*Aim of the task:*
Please reproduce the data exactly, excluding any pictures it contains.

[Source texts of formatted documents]
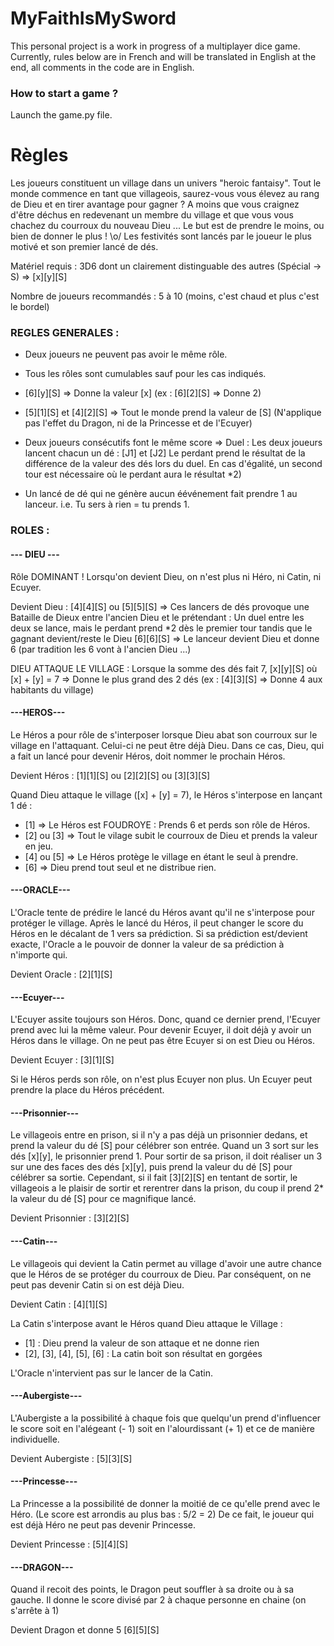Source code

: # MyFaithIsMySword
This personal project is a work in progress of a multiplayer dice game. Currently, rules below are in French and will be translated in English at the end, all comments in the code are in English.

### How to start a game ?
Launch the game.py file.

# Règles
Les joueurs constituent un village dans un univers "heroic fantaisy".
Tout le monde commence en tant que villageois, saurez-vous vous élevez au rang de Dieu et en tirer avantage pour gagner ?
A moins que vous craignez d'être déchus en redevenant un membre du village et que vous vous chachez du courroux du nouveau Dieu ... 
Le but est de prendre le moins, ou bien de donner le plus ! \o/
Les festivités sont lancés par le joueur le plus motivé et son premier lancé de dés.


Matériel requis : 3D6 dont un clairement distinguable des autres (Spécial -> S) => [x][y][S] 
<!-- -->
Nombre de joueurs recommandés : 5 à 10 (moins, c'est chaud et plus c'est le bordel)


### REGLES GENERALES :
- Deux joueurs ne peuvent pas avoir le même rôle.

- Tous les rôles sont cumulables sauf pour les cas indiqués.

- [6][y][S] => Donne la valeur [x] (ex : [6][2][S] => Donne 2)

- [5][1][S] et [4][2][S] => Tout le monde prend la valeur de [S] (N'applique pas l'effet du Dragon, ni de la Princesse et de l'Ecuyer)

- Deux joueurs consécutifs font le même score => Duel : 
Les deux joueurs lancent chacun un dé : [J1] et [J2]
Le perdant prend le résultat de la différence de la valeur des dés lors du duel. En cas d'égalité, un second tour est nécessaire où le perdant aura le résultat *2)

- Un lancé de dé qui ne génère aucun éévénement fait prendre 1 au lanceur. i.e. Tu sers à rien = tu prends 1.


### ROLES :


#### --- DIEU ---
Rôle DOMINANT ! Lorsqu'on devient Dieu, on n'est plus ni Héro, ni Catin, ni Ecuyer.


Devient Dieu :
[4][4][S] ou [5][5][S] => Ces lancers de dés provoque une Bataille de Dieux entre l'ancien Dieu et le prétendant :
Un duel entre les deux se lance, mais le perdant prend *2 dès le premier tour tandis que le gagnant devient/reste le Dieu
[6][6][S] => Le lanceur devient Dieu et donne 6 (par tradition les 6 vont à l'ancien Dieu ...)

DIEU ATTAQUE LE VILLAGE :
Lorsque la somme des dés fait 7, [x][y][S] où [x] + [y] = 7 => Donne le plus grand des 2 dés (ex : [4][3][S] => Donne 4 aux habitants du village)


#### ---HEROS---
Le Héros a pour rôle de s'interposer lorsque Dieu abat son courroux sur le village en l'attaquant.
Celui-ci ne peut être déjà Dieu. Dans ce cas, Dieu, qui a fait un lancé pour devenir Héros, doit nommer le prochain Héros.

Devient Héros :
[1][1][S] ou [2][2][S] ou [3][3][S]

Quand Dieu attaque le village ([x] + [y] = 7), le Héros s'interpose en lançant 1 dé :
- [1] 		=> Le Héros est FOUDROYE : Prends 6 et perds son rôle de Héros.
- [2] ou [3] 	=> Tout le vilage subit le courroux de Dieu et prends la valeur en jeu.
- [4] ou [5]	=> Le Héros protège le village en étant le seul à prendre.
- [6] 		=> Dieu prend tout seul et ne distribue rien.


#### ---ORACLE---
L'Oracle tente de prédire le lancé du Héros avant qu'il ne s'interpose pour protéger le village.
Après le lancé du Héros, il peut changer le score du Héros en le décalant de 1 vers sa prédiction.
Si sa prédiction est/devient exacte, l'Oracle a le pouvoir de donner la valeur de sa prédiction à n'importe qui.

Devient Oracle :
[2][1][S]


#### ---Ecuyer---
L'Ecuyer assite toujours son Héros. Donc, quand ce dernier prend, l'Ecuyer prend avec lui la même valeur.
Pour devenir Ecuyer, il doit déjà y avoir un Héros dans le village.
On ne peut pas être Ecuyer si on est Dieu ou Héros.

Devient Ecuyer :
[3][1][S]

Si le Héros perds son rôle, on n'est plus Ecuyer non plus.
Un Ecuyer peut prendre la place du Héros précédent.


#### ---Prisonnier---
Le villageois entre en prison, si il n'y a pas déjà un prisonnier dedans, et prend la valeur du dé [S] pour célébrer son entrée.
Quand un 3 sort sur les dés [x][y], le prisonnier prend 1.
Pour sortir de sa prison, il doit réaliser un 3 sur une des faces des dés [x][y], puis prend la valeur du dé [S] pour célébrer sa sortie.
Cependant, si il fait [3][2][S] en tentant de sortir, le villageois a le plaisir de sortir et rerentrer dans la prison, du coup il prend 2* la valeur du dé [S] pour ce magnifique lancé.

Devient Prisonnier :
[3][2][S]


#### ---Catin---
Le villageois qui devient la Catin permet au village d'avoir une autre chance que le Héros de se protéger du courroux de Dieu.
Par conséquent, on ne peut pas devenir Catin si on est déjà Dieu.

Devient Catin :
[4][1][S]

La Catin s'interpose avant le Héros quand Dieu attaque le Village :
- [1] : Dieu prend la valeur de son attaque et ne donne rien
- [2], [3], [4], [5], [6]	: La catin boit son résultat en gorgées

L'Oracle n'intervient pas sur le lancer de la Catin.

#### ---Aubergiste---
L'Aubergiste a la possibilité à chaque fois que quelqu'un prend d'influencer le score soit en l'alégeant (- 1) soit en l'alourdissant (+ 1) et ce de manière individuelle.

Devient Aubergiste :
[5][3][S]


#### ---Princesse---
La Princesse a la possibilité de donner la moitié de ce qu'elle prend avec le Héro. (Le score est arrondis au plus bas : 5/2 = 2)
De ce fait, le joueur qui est déjà Héro ne peut pas devenir Princesse.

Devient Princesse :
[5][4][S]


#### ---DRAGON---
Quand il recoit des points, le Dragon peut souffler à sa droite ou à sa gauche.
Il donne le score divisé par 2 à chaque personne en chaine (on s'arrête à 1)

Devient Dragon et donne 5
[6][5][S]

*Solved exercise:*
Source code

: # MyFaithIsMySword
This personal project is a work in progress of a multiplayer dice game. Currently, rules below are in French and will be translated in English at the end, all comments in the code are in English.

### How to start a game ?
Launch the game.py file.

# Règles
Les joueurs constituent un village dans un univers "heroic fantaisy".
Tout le monde commence en tant que villageois, saurez-vous vous élevez au rang de Dieu et en tirer avantage pour gagner ?
A moins que vous craignez d'être déchus en redevenant un membre du village et que vous vous chachez du courroux du nouveau Dieu ... 
Le but est de prendre le moins, ou bien de donner le plus ! \o/
Les festivités sont lancés par le joueur le plus motivé et son premier lancé de dés.


Matériel requis : 3D6 dont un clairement distinguable des autres (Spécial -> S) => [x][y][S] 
<!-- -->
Nombre de joueurs recommandés : 5 à 10 (moins, c'est chaud et plus c'est le bordel)


### REGLES GENERALES :
- Deux joueurs ne peuvent pas avoir le même rôle.

- Tous les rôles sont cumulables sauf pour les cas indiqués.

- [6][y][S] => Donne la valeur [x] (ex : [6][2][S] => Donne 2)

- [5][1][S] et [4][2][S] => Tout le monde prend la valeur de [S] (N'applique pas l'effet du Dragon, ni de la Princesse et de l'Ecuyer)

- Deux joueurs consécutifs font le même score => Duel : 
Les deux joueurs lancent chacun un dé : [J1] et [J2]
Le perdant prend le résultat de la différence de la valeur des dés lors du duel. En cas d'égalité, un second tour est nécessaire où le perdant aura le résultat *2)

- Un lancé de dé qui ne génère aucun éévénement fait prendre 1 au lanceur. i.e. Tu sers à rien = tu prends 1.


### ROLES :


#### --- DIEU ---
Rôle DOMINANT ! Lorsqu'on devient Dieu, on n'est plus ni Héro, ni Catin, ni Ecuyer.


Devient Dieu :
[4][4][S] ou [5][5][S] => Ces lancers de dés provoque une Bataille de Dieux entre l'ancien Dieu et le prétendant :
Un duel entre les deux se lance, mais le perdant prend *2 dès le premier tour tandis que le gagnant devient/reste le Dieu
[6][6][S] => Le lanceur devient Dieu et donne 6 (par tradition les 6 vont à l'ancien Dieu ...)

DIEU ATTAQUE LE VILLAGE :
Lorsque la somme des dés fait 7, [x][y][S] où [x] + [y] = 7 => Donne le plus grand des 2 dés (ex : [4][3][S] => Donne 4 aux habitants du village)


#### ---HEROS---
Le Héros a pour rôle de s'interposer lorsque Dieu abat son courroux sur le village en l'attaquant.
Celui-ci ne peut être déjà Dieu. Dans ce cas, Dieu, qui a fait un lancé pour devenir Héros, doit nommer le prochain Héros.

Devient Héros :
[1][1][S] ou [2][2][S] ou [3][3][S]

Quand Dieu attaque le village ([x] + [y] = 7), le Héros s'interpose en lançant 1 dé :
- [1] 		=> Le Héros est FOUDROYE : Prends 6 et perds son rôle de Héros.
- [2] ou [3] 	=> Tout le vilage subit le courroux de Dieu et prends la valeur en jeu.
- [4] ou [5]	=> Le Héros protège le village en étant le seul à prendre.
- [6] 		=> Dieu prend tout seul et ne distribue rien.


#### ---ORACLE---
L'Oracle tente de prédire le lancé du Héros avant qu'il ne s'interpose pour protéger le village.
Après le lancé du Héros, il peut changer le score du Héros en le décalant de 1 vers sa prédiction.
Si sa prédiction est/devient exacte, l'Oracle a le pouvoir de donner la valeur de sa prédiction à n'importe qui.

Devient Oracle :
[2][1][S]


#### ---Ecuyer---
L'Ecuyer assite toujours son Héros. Donc, quand ce dernier prend, l'Ecuyer prend avec lui la même valeur.
Pour devenir Ecuyer, il doit déjà y avoir un Héros dans le village.
On ne peut pas être Ecuyer si on est Dieu ou Héros.

Devient Ecuyer :
[3][1][S]

Si le Héros perds son rôle, on n'est plus Ecuyer non plus.
Un Ecuyer peut prendre la place du Héros précédent.


#### ---Prisonnier---
Le villageois entre en prison, si il n'y a pas déjà un prisonnier dedans, et prend la valeur du dé [S] pour célébrer son entrée.
Quand un 3 sort sur les dés [x][y], le prisonnier prend 1.
Pour sortir de sa prison, il doit réaliser un 3 sur une des faces des dés [x][y], puis prend la valeur du dé [S] pour célébrer sa sortie.
Cependant, si il fait [3][2][S] en tentant de sortir, le villageois a le plaisir de sortir et rerentrer dans la prison, du coup il prend 2* la valeur du dé [S] pour ce magnifique lancé.

Devient Prisonnier :
[3][2][S]


#### ---Catin---
Le villageois qui devient la Catin permet au village d'avoir une autre chance que le Héros de se protéger du courroux de Dieu.
Par conséquent, on ne peut pas devenir Catin si on est déjà Dieu.

Devient Catin :
[4][1][S]

La Catin s'interpose avant le Héros quand Dieu attaque le Village :
- [1] : Dieu prend la valeur de son attaque et ne donne rien
- [2], [3], [4], [5], [6]	: La catin boit son résultat en gorgées

L'Oracle n'intervient pas sur le lancer de la Catin.

#### ---Aubergiste---
L'Aubergiste a la possibilité à chaque fois que quelqu'un prend d'influencer le score soit en l'alégeant (- 1) soit en l'alourdissant (+ 1) et ce de manière individuelle.

Devient Aubergiste :
[5][3][S]


#### ---Princesse---
La Princesse a la possibilité de donner la moitié de ce qu'elle prend avec le Héro. (Le score est arrondis au plus bas : 5/2 = 2)
De ce fait, le joueur qui est déjà Héro ne peut pas devenir Princesse.

Devient Princesse :
[5][4][S]


#### ---DRAGON---
Quand il recoit des points, le Dragon peut souffler à sa droite ou à sa gauche.
Il donne le score divisé par 2 à chaque personne en chaine (on s'arrête à 1)

Devient Dragon et donne 5
[6][5][S]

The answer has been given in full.